How to complete this task: Which lines below contain the word "public"? Copy each one.

++++++++++++++++++++

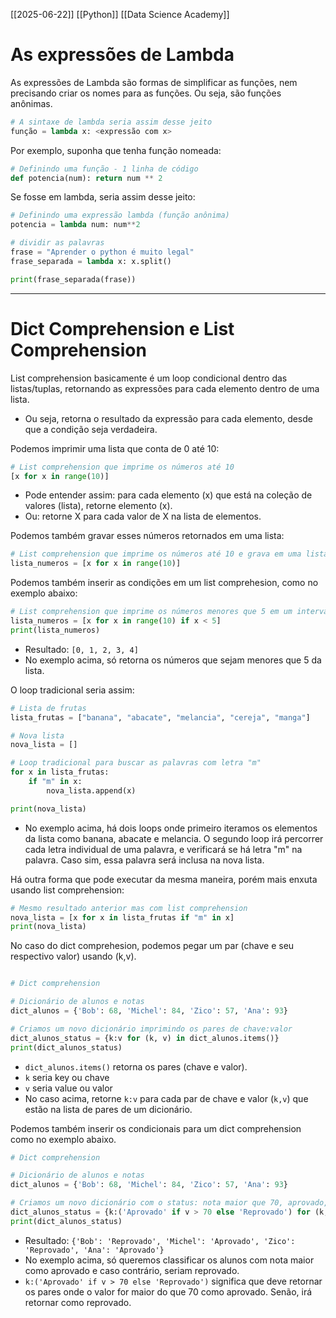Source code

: [[2025-06-22]]
[[Python]]
[[Data Science Academy]]

# As expressões de Lambda

As expressões de Lambda são formas de simplificar as funções, nem precisando criar os nomes para as funções. Ou seja, são funções anônimas.

```python
# A sintaxe de lambda seria assim desse jeito
função = lambda x: <expressão com x>
```

Por exemplo, suponha que tenha função nomeada:
```python
# Definindo uma função - 1 linha de código
def potencia(num): return num ** 2
```

Se fosse em lambda, seria assim desse jeito:
```python
# Definindo uma expressão lambda (função anônima)
potencia = lambda num: num**2
```

```python
# dividir as palavras
frase = "Aprender o python é muito legal"
frase_separada = lambda x: x.split()

print(frase_separada(frase))
```


___
# Dict Comprehension e List Comprehension

List comprehension basicamente é um loop condicional dentro das listas/tuplas, retornando as expressões para cada elemento dentro de uma lista.
- Ou seja, retorna o resultado da expressão para cada elemento, desde que a condição seja verdadeira.

Podemos imprimir uma lista que conta de 0 até 10:
```python
# List comprehension que imprime os números até 10
[x for x in range(10)]
```
- Pode entender assim: para cada elemento (x) que está na coleção de valores (lista), retorne elemento (x).
- Ou: retorne X para cada valor de X na lista de elementos.

Podemos também gravar esses números retornados em uma lista:
```python
# List comprehension que imprime os números até 10 e grava em uma lista Python
lista_numeros = [x for x in range(10)]
```

Podemos também inserir as condições em um list comprehesion, como no exemplo abaixo:
```python
# List comprehension que imprime os números menores que 5 em um intervalo de 1 a 10
lista_numeros = [x for x in range(10) if x < 5]
print(lista_numeros)
```
- Resultado: `[0, 1, 2, 3, 4]`
- No exemplo acima, só retorna os números que sejam menores que 5 da lista.

O loop tradicional seria assim:
```python
# Lista de frutas
lista_frutas = ["banana", "abacate", "melancia", "cereja", "manga"]

# Nova lista
nova_lista = []

# Loop tradicional para buscar as palavras com letra "m"
for x in lista_frutas:
    if "m" in x:
        nova_lista.append(x)

print(nova_lista)
```
- No exemplo acima, há dois loops onde primeiro iteramos os elementos da lista como banana, abacate e melancia. O segundo loop irá percorrer cada letra individual de uma palavra, e verificará se há letra "m" na palavra. Caso sim, essa palavra será inclusa na nova lista.

Há outra forma que pode executar da mesma maneira, porém mais enxuta usando list comprehension:
```python
# Mesmo resultado anterior mas com list comprehension
nova_lista = [x for x in lista_frutas if "m" in x]
print(nova_lista)
```


No caso do dict comprehesion, podemos pegar um par (chave e seu respectivo valor) usando (k,v).
```python

# Dict comprehension

# Dicionário de alunos e notas
dict_alunos = {'Bob': 68, 'Michel': 84, 'Zico': 57, 'Ana': 93}

# Criamos um novo dicionário imprimindo os pares de chave:valor
dict_alunos_status = {k:v for (k, v) in dict_alunos.items()}
print(dict_alunos_status)

```
- `dict_alunos.items()` retorna os pares (chave e valor).
- `k` seria key ou chave
- `v` seria value ou valor
- No caso acima, retorne `k:v` para cada par de chave e valor (`k,v`) que estão na lista de pares de um dicionário.

Podemos também inserir os condicionais para um dict comprehension como no exemplo abaixo.
```python
# Dict comprehension

# Dicionário de alunos e notas
dict_alunos = {'Bob': 68, 'Michel': 84, 'Zico': 57, 'Ana': 93}

# Criamos um novo dicionário com o status: nota maior que 70, aprovado, senão, reprovado
dict_alunos_status = {k:('Aprovado' if v > 70 else 'Reprovado') for (k, v) in dict_alunos.items()}
print(dict_alunos_status)
```
- Resultado: `{'Bob': 'Reprovado', 'Michel': 'Aprovado', 'Zico': 'Reprovado', 'Ana': 'Aprovado'}`
- No exemplo acima, só queremos classificar os alunos com nota maior como aprovado e caso contrário, seriam reprovado.
- `k:('Aprovado' if v > 70 else 'Reprovado')` significa que deve retornar os pares onde o valor for maior do que 70 como aprovado. Senão, irá retornar como reprovado.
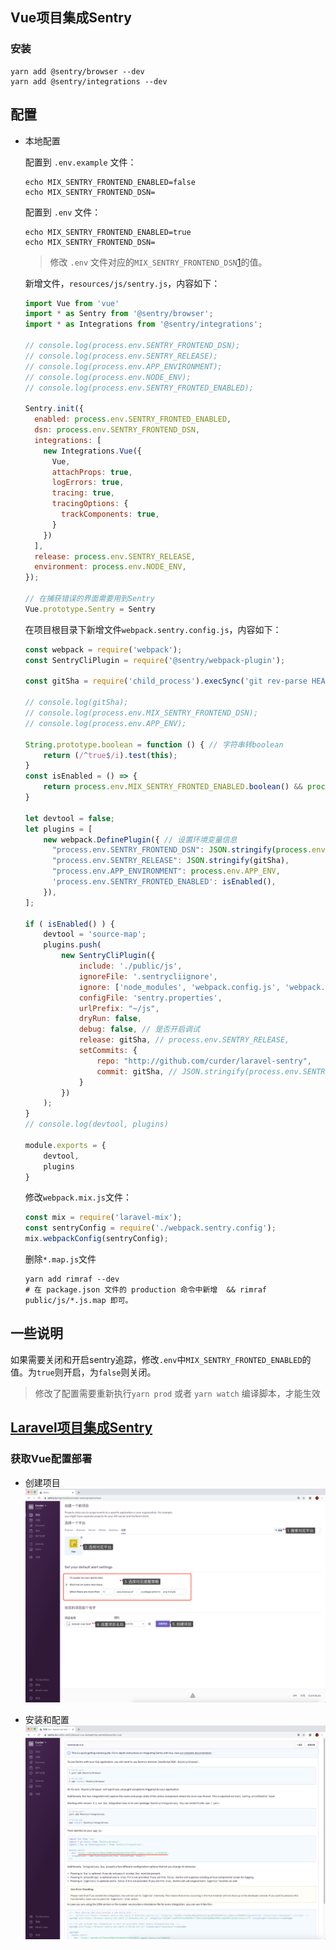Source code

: ## Vue项目集成Sentry

### 安装

```
yarn add @sentry/browser --dev
yarn add @sentry/integrations --dev
```                                

## 配置

- 本地配置

    配置到 `.env.example` 文件：

    ```
    echo MIX_SENTRY_FRONTEND_ENABLED=false
    echo MIX_SENTRY_FRONTEND_DSN=
    ```
    配置到 `.env` 文件：

    ```
    echo MIX_SENTRY_FRONTEND_ENABLED=true
    echo MIX_SENTRY_FRONTEND_DSN=
    ```             

    > 修改 `.env` 文件对应的`MIX_SENTRY_FRONTEND_DSN`[1](#获取Vue配置部署)的值。

    新增文件，`resources/js/sentry.js`，内容如下：
    ```js
    import Vue from 'vue'
    import * as Sentry from '@sentry/browser';
    import * as Integrations from '@sentry/integrations';
    
    // console.log(process.env.SENTRY_FRONTEND_DSN);
    // console.log(process.env.SENTRY_RELEASE);
    // console.log(process.env.APP_ENVIRONMENT);
    // console.log(process.env.NODE_ENV);
    // console.log(process.env.SENTRY_FRONTED_ENABLED);
    
    Sentry.init({
      enabled: process.env.SENTRY_FRONTED_ENABLED,
      dsn: process.env.SENTRY_FRONTEND_DSN,
      integrations: [
        new Integrations.Vue({
          Vue,
          attachProps: true,
          logErrors: true,
          tracing: true,
          tracingOptions: {
            trackComponents: true,
          }
        })
      ],
      release: process.env.SENTRY_RELEASE,
      environment: process.env.NODE_ENV,
    });
    
    // 在捕获错误的界面需要用到Sentry
    Vue.prototype.Sentry = Sentry
    ```
    
    在项目根目录下新增文件`webpack.sentry.config.js`，内容如下：
    ```js
    const webpack = require('webpack');
    const SentryCliPlugin = require('@sentry/webpack-plugin');
    
    const gitSha = require('child_process').execSync('git rev-parse HEAD').toString().trim()
    
    // console.log(gitSha);
    // console.log(process.env.MIX_SENTRY_FRONTEND_DSN);
    // console.log(process.env.APP_ENV);
    
    String.prototype.boolean = function () { // 字符串转boolean
        return (/^true$/i).test(this);
    }
    const isEnabled = () => {
        return process.env.MIX_SENTRY_FRONTED_ENABLED.boolean() && process.env.NODE_ENV === 'production';
    }
    
    let devtool = false;
    let plugins = [
        new webpack.DefinePlugin({ // 设置环境变量信息
          "process.env.SENTRY_FRONTEND_DSN": JSON.stringify(process.env.MIX_SENTRY_FRONTEND_DSN), // the value from .env file, see: https://laravel.com/docs/7.x/mix
          "process.env.SENTRY_RELEASE": JSON.stringify(gitSha),
          "process.env.APP_ENVIRONMENT": process.env.APP_ENV,
          'process.env.SENTRY_FRONTED_ENABLED': isEnabled(),
        }),
    ];
    
    if ( isEnabled() ) {
        devtool = 'source-map';
        plugins.push(
            new SentryCliPlugin({
                include: './public/js',
                ignoreFile: '.sentrycliignore',
                ignore: ['node_modules', 'webpack.config.js', 'webpack.mix.js'],
                configFile: 'sentry.properties',
                urlPrefix: "~/js",
                dryRun: false,
                debug: false, // 是否开启调试
                release: gitSha, // process.env.SENTRY_RELEASE,
                setCommits: {
                    repo: "http://github.com/curder/laravel-sentry",
                    commit: gitSha, // JSON.stringify(process.env.SENTRY_RELEASE),
                }
            })
        );
    }
    // console.log(devtool, plugins)
    
    module.exports = {
        devtool,
        plugins
    }
    ```    
  
    修改`webpack.mix.js`文件：
    
    ```js
    const mix = require('laravel-mix');
    const sentryConfig = require('./webpack.sentry.config');
    mix.webpackConfig(sentryConfig);
    ```
    
    删除`*.map.js`文件
    
    ```
    yarn add rimraf --dev
    # 在 package.json 文件的 production 命令中新增  && rimraf public/js/*.js.map 即可。 
    ```
    

## 一些说明

如果需要关闭和开启sentry追踪，修改`.env`中`MIX_SENTRY_FRONTED_ENABLED`的值。为`true`则开启，为`false`则关闭。

> 修改了配置需要重新执行`yarn prod` 或者 `yarn watch` 编译脚本，才能生效


## [Laravel项目集成Sentry](/README.md) 


### 获取Vue配置部署

- 创建项目
  ![](/resources/images/create-project-for-vuejs.png)
  
- 安装和配置
  ![](/resources/images/install-and-configuration-for-vuejs.png)


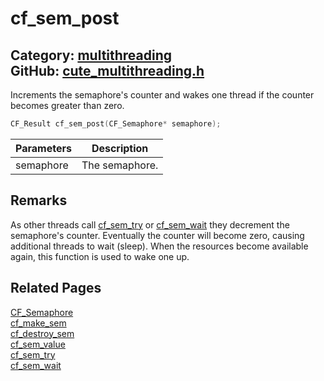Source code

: [//]: # (This file is automatically generated by Cute Framework's docs parser.)
[//]: # (Do not edit this file by hand!)
[//]: # (See: https://github.com/RandyGaul/cute_framework/blob/master/samples/docs_parser.cpp)
[](../header.md ':include')

# cf_sem_post

Category: [multithreading](/api_reference?id=multithreading)  
GitHub: [cute_multithreading.h](https://github.com/RandyGaul/cute_framework/blob/master/include/cute_multithreading.h)  
---

Increments the semaphore's counter and wakes one thread if the counter becomes greater than zero.

```cpp
CF_Result cf_sem_post(CF_Semaphore* semaphore);
```

Parameters | Description
--- | ---
semaphore | The semaphore.

## Remarks

As other threads call [cf_sem_try](/multithreading/cf_sem_try.md) or [cf_sem_wait](/multithreading/cf_sem_wait.md) they decrement the semaphore's counter. Eventually
the counter will become zero, causing additional threads to wait (sleep). When the resources become
available again, this function is used to wake one up.

## Related Pages

[CF_Semaphore](/multithreading/cf_semaphore.md)  
[cf_make_sem](/multithreading/cf_make_sem.md)  
[cf_destroy_sem](/multithreading/cf_destroy_sem.md)  
[cf_sem_value](/multithreading/cf_sem_value.md)  
[cf_sem_try](/multithreading/cf_sem_try.md)  
[cf_sem_wait](/multithreading/cf_sem_wait.md)  
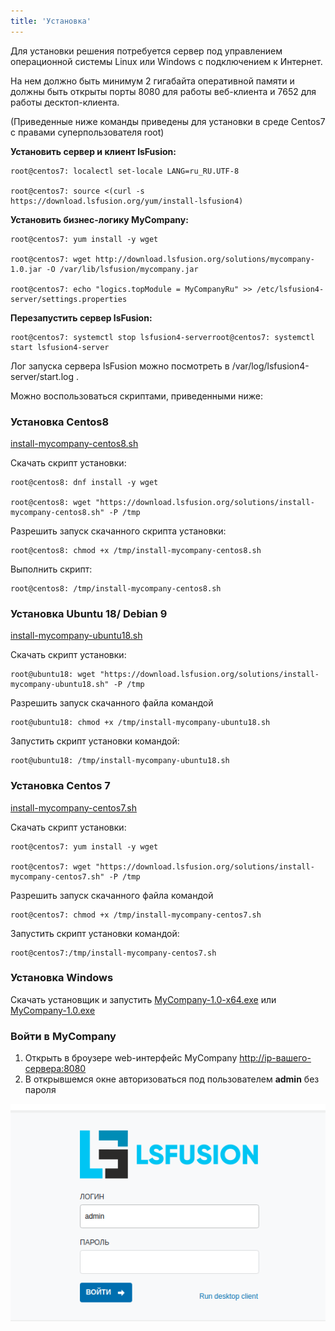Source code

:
 ```yaml
---
title: 'Установка'
---
```


Для установки решения потребуется сервер под управлением операционной системы Linux или Windows с подключением к Интернет.

На нем должно быть минимум 2 гигабайта оперативной памяти и должны быть открыты порты 8080 для работы веб-клиента и 7652 для работы десктоп-клиента.

(Приведенные ниже команды приведены для установки в среде Centos7 с правами суперпользователя root)

**Установить сервер и клиент lsFusion:**

```
root@centos7: localectl set-locale LANG=ru_RU.UTF-8

root@centos7: source <(curl -s https://download.lsfusion.org/yum/install-lsfusion4)
```

**Установить бизнес-логику MyCompany:**

```
root@centos7: yum install -y wget

root@centos7: wget http://download.lsfusion.org/solutions/mycompany-1.0.jar -O /var/lib/lsfusion/mycompany.jar

root@centos7: echo "logics.topModule = MyCompanyRu" >> /etc/lsfusion4-server/settings.properties
```

**Перезапустить сервер lsFusion:**

```
root@centos7: systemctl stop lsfusion4-serverroot@centos7: systemctl start lsfusion4-server
```

Лог запуска сервера lsFusion можно посмотреть в /var/log/lsfusion4-server/start.log .

Можно воспользоваться скриптами, приведенными ниже:

### Установка Centos8

[install-mycompany-centos8.sh](https://download.lsfusion.org/solutions/install-mycompany-centos8.sh)

Скачать скрипт установки:

```
root@centos8: dnf install -y wget

root@centos8: wget "https://download.lsfusion.org/solutions/install-mycompany-centos8.sh" -P /tmp
```

Разрешить запуск скачанного скрипта установки:
```
root@centos8: chmod +x /tmp/install-mycompany-centos8.sh
```
Выполнить скрипт:
```
root@centos8: /tmp/install-mycompany-centos8.sh
```
### Установка Ubuntu 18/ Debian 9

[install-mycompany-ubuntu18.sh](https://download.lsfusion.org/solutions/install-mycompany-ubuntu18.sh)

Скачать скрипт установки:
```
root@ubuntu18: wget "https://download.lsfusion.org/solutions/install-mycompany-ubuntu18.sh" -P /tmp
```
Разрешить запуск скачанного файла командой
```
root@ubuntu18: chmod +x /tmp/install-mycompany-ubuntu18.sh
```
Запустить скрипт установки командой:
```
root@ubuntu18: /tmp/install-mycompany-ubuntu18.sh
```
### Установка Centos 7

[install-mycompany-centos7.sh](https://download.lsfusion.org/solutions/install-mycompany-centos7.sh)

Скачать скрипт установки:

```
root@centos7: yum install -y wget

root@centos7: wget "https://download.lsfusion.org/solutions/install-mycompany-centos7.sh" -P /tmp
``` 

Разрешить запуск скачанного файла командой
```
root@centos7: chmod +x /tmp/install-mycompany-centos7.sh
```
Запустить скрипт установки командой:
```
root@centos7:/tmp/install-mycompany-centos7.sh
```
### Установка Windows

Скачать установщик и запустить [MyCompany-1.0-x64.exe](https://download.lsfusion.org/solutions/MyCompany-1.0-x64.exe) или [MyCompany-1.0.exe](https://download.lsfusion.org/solutions/MyCompany-1.0.exe)

### Войти в MyCompany

1.  Открыть в броузере web-интерфейс MyCompany <http://ip-вашего-сервера:8080>
2.  В открывшемся окне авторизоваться под пользователем **admin** без пароля

![](images/Installation_1.png)

  

  


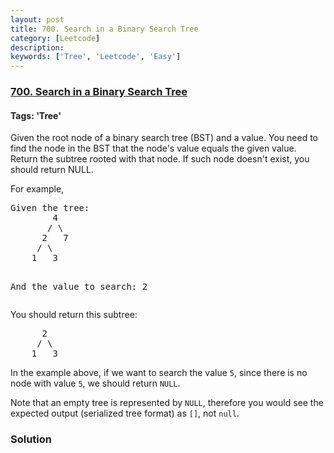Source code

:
 ```yaml
---
layout: post
title: 700. Search in a Binary Search Tree
category: [Leetcode]
description: 
keywords: ['Tree', 'Leetcode', 'Easy']
---
```

### [700. Search in a Binary Search Tree](https://leetcode.com/problems/search-in-a-binary-search-tree)

#### Tags: 'Tree'

<div class="content__u3I1 question-content__JfgR"><div><p>Given the root node of a binary search tree (BST) and a value. You need to find the node in the BST that the node's value equals the given value. Return the subtree rooted with that node. If such node doesn't exist, you should return NULL.</p>
<p>For example, </p>
<pre>Given the tree:
        4
       / \
      2   7
     / \
    1   3

And the value to search: 2
</pre>
<p>You should return this subtree:</p>
<pre>      2     
     / \   
    1   3
</pre>
<p>In the example above, if we want to search the value <code>5</code>, since there is no node with value <code>5</code>, we should return <code>NULL</code>.</p>
<p>Note that an empty tree is represented by <code>NULL</code>, therefore you would see the expected output (serialized tree format) as <code>[]</code>, not <code>null</code>.</p>
</div></div>

### Solution
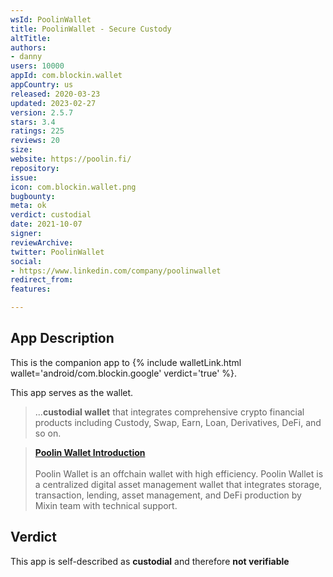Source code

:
 ```yaml
---
wsId: PoolinWallet
title: PoolinWallet - Secure Custody
altTitle: 
authors:
- danny
users: 10000
appId: com.blockin.wallet
appCountry: us
released: 2020-03-23
updated: 2023-02-27
version: 2.5.7
stars: 3.4
ratings: 225
reviews: 20
size: 
website: https://poolin.fi/
repository: 
issue: 
icon: com.blockin.wallet.png
bugbounty: 
meta: ok
verdict: custodial
date: 2021-10-07
signer: 
reviewArchive: 
twitter: PoolinWallet
social:
- https://www.linkedin.com/company/poolinwallet
redirect_from: 
features: 

---
```


## App Description

This is the companion app to {% include walletLink.html wallet='android/com.blockin.google' verdict='true' %}. 

This app serves as the wallet.

> ...**custodial wallet** that integrates comprehensive crypto financial products including Custody, Swap, Earn, Loan, Derivatives, DeFi, and so on. 

> [**Poolin Wallet Introduction**](https://blockin-wallethelp.zendesk.com/hc/en-us/articles/360060284933)<br><br>
> Poolin Wallet is an offchain wallet with high efficiency. Poolin Wallet is a centralized digital asset management wallet that integrates storage, transaction, lending, asset management, and DeFi production by Mixin team with technical support. 

## Verdict

This app is self-described as **custodial** and therefore **not verifiable**


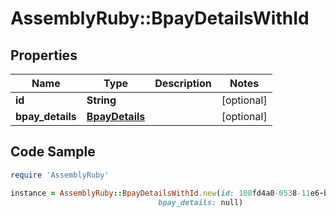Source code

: # AssemblyRuby::BpayDetailsWithId

## Properties

Name | Type | Description | Notes
------------ | ------------- | ------------- | -------------
**id** | **String** |  | [optional] 
**bpay_details** | [**BpayDetails**](BpayDetails.md) |  | [optional] 

## Code Sample

```ruby
require 'AssemblyRuby'

instance = AssemblyRuby::BpayDetailsWithId.new(id: 100fd4a0-0538-11e6-b512-3e1d05defe78,
                                 bpay_details: null)
```


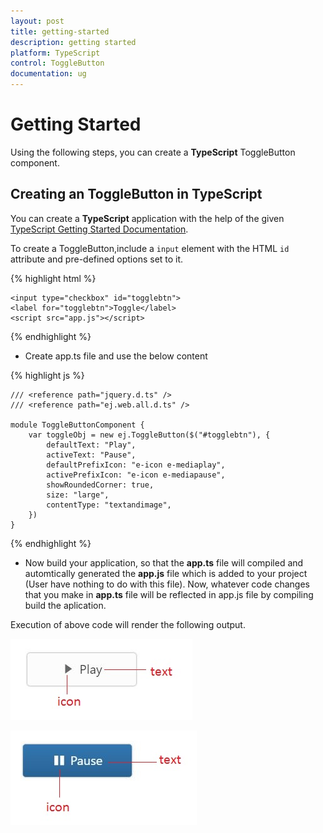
 ```yaml
---
layout: post
title: getting-started
description: getting started
platform: TypeScript
control: ToggleButton
documentation: ug
---
```


# Getting Started


Using the following steps, you can create a **TypeScript** ToggleButton component.

## Creating an ToggleButton in TypeScript

You can create a **TypeScript** application with the help of the given [TypeScript Getting Started Documentation](https://help.syncfusion.com/js/typescript).

To create a ToggleButton,include a `input` element with the HTML `id` attribute and pre-defined options set to it.

{% highlight html %}

    <input type="checkbox" id="togglebtn">
    <label for="togglebtn">Toggle</label>
    <script src="app.js"></script>

{% endhighlight %}

* Create app.ts file and use the below content

{% highlight js %}

    /// <reference path="jquery.d.ts" />  
    /// <reference path="ej.web.all.d.ts" />

    module ToggleButtonComponent {
        var toggleObj = new ej.ToggleButton($("#togglebtn"), {
            defaultText: "Play",
            activeText: "Pause",
            defaultPrefixIcon: "e-icon e-mediaplay",
            activePrefixIcon: "e-icon e-mediapause",
            showRoundedCorner: true,
            size: "large",
            contentType: "textandimage",
        })
    }
          
{% endhighlight %}

* Now build your application, so that the **app.ts** file will compiled and automtically generated the **app.js** file which is added to your project (User have nothing to do with this file). Now, whatever code changes that you make in **app.ts** file will be reflected in app.js file by compiling     build the aplication.

Execution of above code will render the following output.

![](getting-started_images/Getting-Started_img1.JPG)

![](getting-started_images/Getting-Started_img2.JPG)


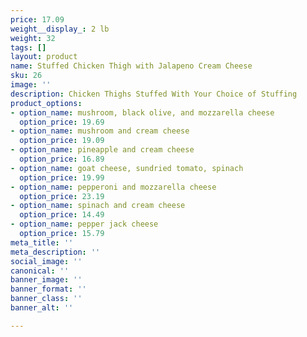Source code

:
 ```yaml
---
price: 17.09
weight__display_: 2 lb
weight: 32
tags: []
layout: product
name: Stuffed Chicken Thigh with Jalapeno Cream Cheese
sku: 26
image: ''
description: Chicken Thighs Stuffed With Your Choice of Stuffing
product_options:
- option_name: mushroom, black olive, and mozzarella cheese
  option_price: 19.69
- option_name: mushroom and cream cheese
  option_price: 19.09
- option_name: pineapple and cream cheese
  option_price: 16.89
- option_name: goat cheese, sundried tomato, spinach
  option_price: 19.99
- option_name: pepperoni and mozzarella cheese
  option_price: 23.19
- option_name: spinach and cream cheese
  option_price: 14.49
- option_name: pepper jack cheese
  option_price: 15.79
meta_title: ''
meta_description: ''
social_image: ''
canonical: ''
banner_image: ''
banner_format: ''
banner_class: ''
banner_alt: ''

---
```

++++++++++++++++++++

Exercise result:
                include: './public/js',
    # 在 package.json 文件的 production 命令中新增  && rimraf public/js/*.js.map 即可。 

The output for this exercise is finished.